START Input data
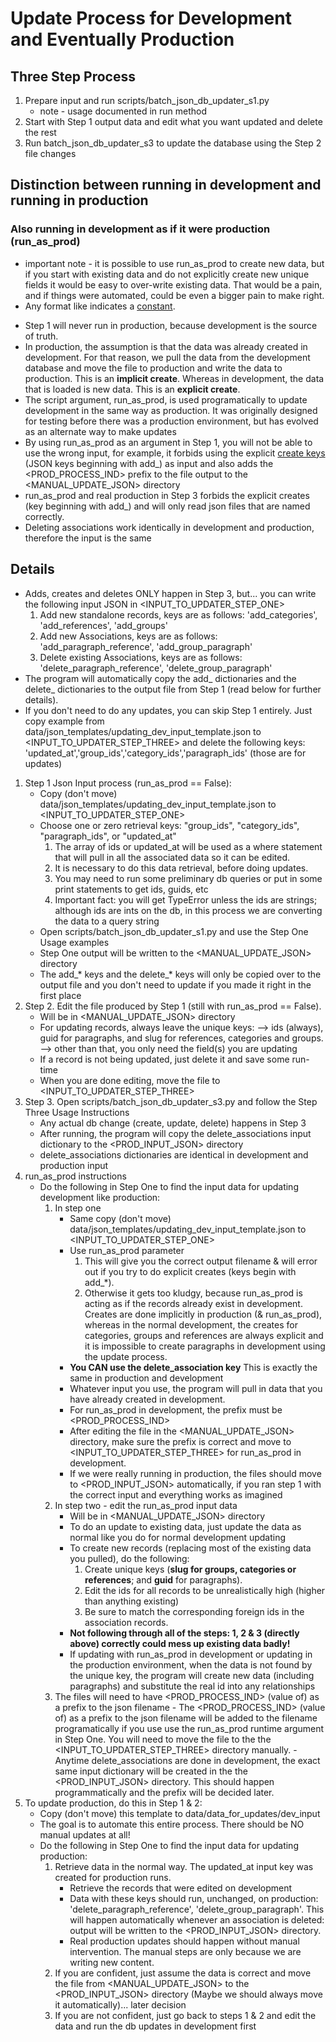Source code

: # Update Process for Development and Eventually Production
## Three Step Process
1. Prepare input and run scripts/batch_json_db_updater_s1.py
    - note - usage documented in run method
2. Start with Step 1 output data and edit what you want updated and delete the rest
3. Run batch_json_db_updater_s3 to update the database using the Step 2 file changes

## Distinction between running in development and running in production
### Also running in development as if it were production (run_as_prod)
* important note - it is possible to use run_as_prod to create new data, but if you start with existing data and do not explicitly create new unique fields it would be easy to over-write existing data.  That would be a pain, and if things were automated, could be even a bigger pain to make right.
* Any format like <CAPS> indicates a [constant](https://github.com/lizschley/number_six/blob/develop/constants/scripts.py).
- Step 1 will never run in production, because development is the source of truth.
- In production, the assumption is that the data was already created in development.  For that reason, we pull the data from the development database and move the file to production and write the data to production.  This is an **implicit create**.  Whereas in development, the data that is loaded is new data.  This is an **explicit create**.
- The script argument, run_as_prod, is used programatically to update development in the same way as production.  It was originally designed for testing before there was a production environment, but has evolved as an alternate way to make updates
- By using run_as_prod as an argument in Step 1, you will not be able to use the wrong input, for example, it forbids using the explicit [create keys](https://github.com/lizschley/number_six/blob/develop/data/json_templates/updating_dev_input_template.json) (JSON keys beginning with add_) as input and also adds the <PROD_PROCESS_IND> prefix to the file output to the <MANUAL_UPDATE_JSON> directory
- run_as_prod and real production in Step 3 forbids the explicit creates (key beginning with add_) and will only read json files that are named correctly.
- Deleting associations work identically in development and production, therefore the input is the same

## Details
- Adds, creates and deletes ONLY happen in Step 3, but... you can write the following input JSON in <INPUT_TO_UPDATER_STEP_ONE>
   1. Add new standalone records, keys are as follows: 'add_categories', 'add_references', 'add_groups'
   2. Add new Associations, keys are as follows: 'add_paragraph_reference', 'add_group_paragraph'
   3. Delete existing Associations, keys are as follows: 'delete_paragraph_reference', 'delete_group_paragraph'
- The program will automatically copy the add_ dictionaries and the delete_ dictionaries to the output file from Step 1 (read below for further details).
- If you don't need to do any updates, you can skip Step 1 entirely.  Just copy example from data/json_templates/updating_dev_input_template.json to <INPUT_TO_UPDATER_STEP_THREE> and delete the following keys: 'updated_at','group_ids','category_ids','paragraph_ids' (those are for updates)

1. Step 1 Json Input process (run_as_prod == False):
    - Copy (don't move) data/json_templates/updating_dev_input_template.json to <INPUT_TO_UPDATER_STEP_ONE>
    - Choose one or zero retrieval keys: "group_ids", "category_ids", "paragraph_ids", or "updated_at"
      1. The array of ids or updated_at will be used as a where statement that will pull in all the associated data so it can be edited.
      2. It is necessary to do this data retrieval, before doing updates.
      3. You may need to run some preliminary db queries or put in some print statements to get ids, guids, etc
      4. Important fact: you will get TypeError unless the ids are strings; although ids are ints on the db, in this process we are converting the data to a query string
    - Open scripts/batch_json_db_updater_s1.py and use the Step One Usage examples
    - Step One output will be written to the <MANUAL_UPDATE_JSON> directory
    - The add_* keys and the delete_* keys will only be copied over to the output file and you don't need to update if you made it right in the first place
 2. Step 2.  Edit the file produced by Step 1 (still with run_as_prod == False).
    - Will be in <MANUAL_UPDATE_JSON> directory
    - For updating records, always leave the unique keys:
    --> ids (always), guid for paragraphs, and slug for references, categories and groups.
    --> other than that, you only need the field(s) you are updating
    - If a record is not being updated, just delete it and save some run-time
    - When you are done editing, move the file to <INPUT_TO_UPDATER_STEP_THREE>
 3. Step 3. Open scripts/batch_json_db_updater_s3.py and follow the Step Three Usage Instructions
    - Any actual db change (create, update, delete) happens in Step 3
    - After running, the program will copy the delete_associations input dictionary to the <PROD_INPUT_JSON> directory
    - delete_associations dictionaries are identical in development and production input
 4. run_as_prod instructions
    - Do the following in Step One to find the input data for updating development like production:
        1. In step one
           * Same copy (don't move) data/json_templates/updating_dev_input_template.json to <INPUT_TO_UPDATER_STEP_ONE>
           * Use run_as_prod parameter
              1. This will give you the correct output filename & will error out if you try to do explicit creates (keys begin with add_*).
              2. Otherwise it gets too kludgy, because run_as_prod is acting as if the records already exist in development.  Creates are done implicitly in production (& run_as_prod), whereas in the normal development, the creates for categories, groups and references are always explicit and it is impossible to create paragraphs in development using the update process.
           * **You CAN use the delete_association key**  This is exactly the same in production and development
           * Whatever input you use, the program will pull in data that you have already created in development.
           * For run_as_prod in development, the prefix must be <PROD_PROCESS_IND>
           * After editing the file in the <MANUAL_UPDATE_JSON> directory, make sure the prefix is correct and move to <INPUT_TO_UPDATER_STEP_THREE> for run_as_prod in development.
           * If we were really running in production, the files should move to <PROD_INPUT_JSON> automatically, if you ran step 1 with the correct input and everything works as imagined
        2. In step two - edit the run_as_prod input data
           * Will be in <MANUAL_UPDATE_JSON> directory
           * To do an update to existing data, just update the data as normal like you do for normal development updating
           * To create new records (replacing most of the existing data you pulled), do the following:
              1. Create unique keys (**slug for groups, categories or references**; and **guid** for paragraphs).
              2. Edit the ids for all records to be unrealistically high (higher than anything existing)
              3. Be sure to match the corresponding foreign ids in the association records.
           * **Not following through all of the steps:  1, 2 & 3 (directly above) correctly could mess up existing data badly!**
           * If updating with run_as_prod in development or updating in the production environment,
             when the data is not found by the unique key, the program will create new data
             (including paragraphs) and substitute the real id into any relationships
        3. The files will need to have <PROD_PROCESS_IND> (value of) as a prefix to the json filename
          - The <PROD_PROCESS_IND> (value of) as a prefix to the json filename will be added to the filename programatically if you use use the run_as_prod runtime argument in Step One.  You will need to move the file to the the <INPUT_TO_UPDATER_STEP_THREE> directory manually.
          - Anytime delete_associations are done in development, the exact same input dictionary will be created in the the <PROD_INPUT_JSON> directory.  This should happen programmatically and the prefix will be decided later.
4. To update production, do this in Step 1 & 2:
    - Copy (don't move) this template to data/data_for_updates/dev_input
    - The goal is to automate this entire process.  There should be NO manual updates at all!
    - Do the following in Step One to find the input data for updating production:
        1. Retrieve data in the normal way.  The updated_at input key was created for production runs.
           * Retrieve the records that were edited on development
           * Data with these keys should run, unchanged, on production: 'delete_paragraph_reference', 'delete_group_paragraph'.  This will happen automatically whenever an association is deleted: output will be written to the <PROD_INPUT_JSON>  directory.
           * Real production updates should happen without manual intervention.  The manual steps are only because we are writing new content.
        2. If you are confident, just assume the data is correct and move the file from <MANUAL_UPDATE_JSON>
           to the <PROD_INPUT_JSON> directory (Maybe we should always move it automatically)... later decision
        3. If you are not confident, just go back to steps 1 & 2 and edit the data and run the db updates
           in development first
END Input data
## Task instructions
You need to copy every entry exactly, taking out only the pictures.

## Response area
Source code

: # Update Process for Development and Eventually Production
## Three Step Process
1. Prepare input and run scripts/batch_json_db_updater_s1.py
    - note - usage documented in run method
2. Start with Step 1 output data and edit what you want updated and delete the rest
3. Run batch_json_db_updater_s3 to update the database using the Step 2 file changes

## Distinction between running in development and running in production
### Also running in development as if it were production (run_as_prod)
* important note - it is possible to use run_as_prod to create new data, but if you start with existing data and do not explicitly create new unique fields it would be easy to over-write existing data.  That would be a pain, and if things were automated, could be even a bigger pain to make right.
* Any format like <CAPS> indicates a [constant](https://github.com/lizschley/number_six/blob/develop/constants/scripts.py).
- Step 1 will never run in production, because development is the source of truth.
- In production, the assumption is that the data was already created in development.  For that reason, we pull the data from the development database and move the file to production and write the data to production.  This is an **implicit create**.  Whereas in development, the data that is loaded is new data.  This is an **explicit create**.
- The script argument, run_as_prod, is used programatically to update development in the same way as production.  It was originally designed for testing before there was a production environment, but has evolved as an alternate way to make updates
- By using run_as_prod as an argument in Step 1, you will not be able to use the wrong input, for example, it forbids using the explicit [create keys](https://github.com/lizschley/number_six/blob/develop/data/json_templates/updating_dev_input_template.json) (JSON keys beginning with add_) as input and also adds the <PROD_PROCESS_IND> prefix to the file output to the <MANUAL_UPDATE_JSON> directory
- run_as_prod and real production in Step 3 forbids the explicit creates (key beginning with add_) and will only read json files that are named correctly.
- Deleting associations work identically in development and production, therefore the input is the same

## Details
- Adds, creates and deletes ONLY happen in Step 3, but... you can write the following input JSON in <INPUT_TO_UPDATER_STEP_ONE>
   1. Add new standalone records, keys are as follows: 'add_categories', 'add_references', 'add_groups'
   2. Add new Associations, keys are as follows: 'add_paragraph_reference', 'add_group_paragraph'
   3. Delete existing Associations, keys are as follows: 'delete_paragraph_reference', 'delete_group_paragraph'
- The program will automatically copy the add_ dictionaries and the delete_ dictionaries to the output file from Step 1 (read below for further details).
- If you don't need to do any updates, you can skip Step 1 entirely.  Just copy example from data/json_templates/updating_dev_input_template.json to <INPUT_TO_UPDATER_STEP_THREE> and delete the following keys: 'updated_at','group_ids','category_ids','paragraph_ids' (those are for updates)

1. Step 1 Json Input process (run_as_prod == False):
    - Copy (don't move) data/json_templates/updating_dev_input_template.json to <INPUT_TO_UPDATER_STEP_ONE>
    - Choose one or zero retrieval keys: "group_ids", "category_ids", "paragraph_ids", or "updated_at"
      1. The array of ids or updated_at will be used as a where statement that will pull in all the associated data so it can be edited.
      2. It is necessary to do this data retrieval, before doing updates.
      3. You may need to run some preliminary db queries or put in some print statements to get ids, guids, etc
      4. Important fact: you will get TypeError unless the ids are strings; although ids are ints on the db, in this process we are converting the data to a query string
    - Open scripts/batch_json_db_updater_s1.py and use the Step One Usage examples
    - Step One output will be written to the <MANUAL_UPDATE_JSON> directory
    - The add_* keys and the delete_* keys will only be copied over to the output file and you don't need to update if you made it right in the first place
 2. Step 2.  Edit the file produced by Step 1 (still with run_as_prod == False).
    - Will be in <MANUAL_UPDATE_JSON> directory
    - For updating records, always leave the unique keys:
    --> ids (always), guid for paragraphs, and slug for references, categories and groups.
    --> other than that, you only need the field(s) you are updating
    - If a record is not being updated, just delete it and save some run-time
    - When you are done editing, move the file to <INPUT_TO_UPDATER_STEP_THREE>
 3. Step 3. Open scripts/batch_json_db_updater_s3.py and follow the Step Three Usage Instructions
    - Any actual db change (create, update, delete) happens in Step 3
    - After running, the program will copy the delete_associations input dictionary to the <PROD_INPUT_JSON> directory
    - delete_associations dictionaries are identical in development and production input
 4. run_as_prod instructions
    - Do the following in Step One to find the input data for updating development like production:
        1. In step one
           * Same copy (don't move) data/json_templates/updating_dev_input_template.json to <INPUT_TO_UPDATER_STEP_ONE>
           * Use run_as_prod parameter
              1. This will give you the correct output filename & will error out if you try to do explicit creates (keys begin with add_*).
              2. Otherwise it gets too kludgy, because run_as_prod is acting as if the records already exist in development.  Creates are done implicitly in production (& run_as_prod), whereas in the normal development, the creates for categories, groups and references are always explicit and it is impossible to create paragraphs in development using the update process.
           * **You CAN use the delete_association key**  This is exactly the same in production and development
           * Whatever input you use, the program will pull in data that you have already created in development.
           * For run_as_prod in development, the prefix must be <PROD_PROCESS_IND>
           * After editing the file in the <MANUAL_UPDATE_JSON> directory, make sure the prefix is correct and move to <INPUT_TO_UPDATER_STEP_THREE> for run_as_prod in development.
           * If we were really running in production, the files should move to <PROD_INPUT_JSON> automatically, if you ran step 1 with the correct input and everything works as imagined
        2. In step two - edit the run_as_prod input data
           * Will be in <MANUAL_UPDATE_JSON> directory
           * To do an update to existing data, just update the data as normal like you do for normal development updating
           * To create new records (replacing most of the existing data you pulled), do the following:
              1. Create unique keys (**slug for groups, categories or references**; and **guid** for paragraphs).
              2. Edit the ids for all records to be unrealistically high (higher than anything existing)
              3. Be sure to match the corresponding foreign ids in the association records.
           * **Not following through all of the steps:  1, 2 & 3 (directly above) correctly could mess up existing data badly!**
           * If updating with run_as_prod in development or updating in the production environment,
             when the data is not found by the unique key, the program will create new data
             (including paragraphs) and substitute the real id into any relationships
        3. The files will need to have <PROD_PROCESS_IND> (value of) as a prefix to the json filename
          - The <PROD_PROCESS_IND> (value of) as a prefix to the json filename will be added to the filename programatically if you use use the run_as_prod runtime argument in Step One.  You will need to move the file to the the <INPUT_TO_UPDATER_STEP_THREE> directory manually.
          - Anytime delete_associations are done in development, the exact same input dictionary will be created in the the <PROD_INPUT_JSON> directory.  This should happen programmatically and the prefix will be decided later.
4. To update production, do this in Step 1 & 2:
    - Copy (don't move) this template to data/data_for_updates/dev_input
    - The goal is to automate this entire process.  There should be NO manual updates at all!
    - Do the following in Step One to find the input data for updating production:
        1. Retrieve data in the normal way.  The updated_at input key was created for production runs.
           * Retrieve the records that were edited on development
           * Data with these keys should run, unchanged, on production: 'delete_paragraph_reference', 'delete_group_paragraph'.  This will happen automatically whenever an association is deleted: output will be written to the <PROD_INPUT_JSON>  directory.
           * Real production updates should happen without manual intervention.  The manual steps are only because we are writing new content.
        2. If you are confident, just assume the data is correct and move the file from <MANUAL_UPDATE_JSON>
           to the <PROD_INPUT_JSON> directory (Maybe we should always move it automatically)... later decision
        3. If you are not confident, just go back to steps 1 & 2 and edit the data and run the db updates
           in development first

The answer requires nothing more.